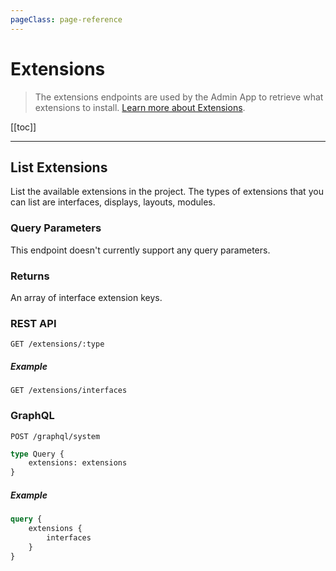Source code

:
 ```yaml
---
pageClass: page-reference
---
```


# Extensions

<div class="two-up">
<div class="left">

> The extensions endpoints are used by the Admin App to retrieve what extensions to install.
> [Learn more about Extensions](/getting-started/glossary/#extensions).

</div>
<div class="right">

[[toc]]

</div>
</div>

---

## List Extensions

List the available extensions in the project. The types of extensions that you can list are interfaces, displays,
layouts, modules.

<div class="two-up">
<div class="left">

### Query Parameters

This endpoint doesn't currently support any query parameters.

### Returns

An array of interface extension keys.

</div>
<div class="right">

### REST API

```
GET /extensions/:type
```

##### Example

```
GET /extensions/interfaces
```

### GraphQL

```
POST /graphql/system
```

```graphql
type Query {
	extensions: extensions
}
```

##### Example

```graphql
query {
	extensions {
		interfaces
	}
}
```

</div>
</div>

■ Work request ■
Give back all the records as they stand, but with no pictures in the copy.

■ Task solution ■
Source code

:
 ```yaml
---
pageClass: page-reference
---
```


# Extensions

<div class="two-up">
<div class="left">

> The extensions endpoints are used by the Admin App to retrieve what extensions to install.
> [Learn more about Extensions](/getting-started/glossary/#extensions).

</div>
<div class="right">

[[toc]]

</div>
</div>

---

## List Extensions

List the available extensions in the project. The types of extensions that you can list are interfaces, displays,
layouts, modules.

<div class="two-up">
<div class="left">

### Query Parameters

This endpoint doesn't currently support any query parameters.

### Returns

An array of interface extension keys.

</div>
<div class="right">

### REST API

```
GET /extensions/:type
```

##### Example

```
GET /extensions/interfaces
```

### GraphQL

```
POST /graphql/system
```

```graphql
type Query {
	extensions: extensions
}
```

##### Example

```graphql
query {
	extensions {
		interfaces
	}
}
```

</div>
</div>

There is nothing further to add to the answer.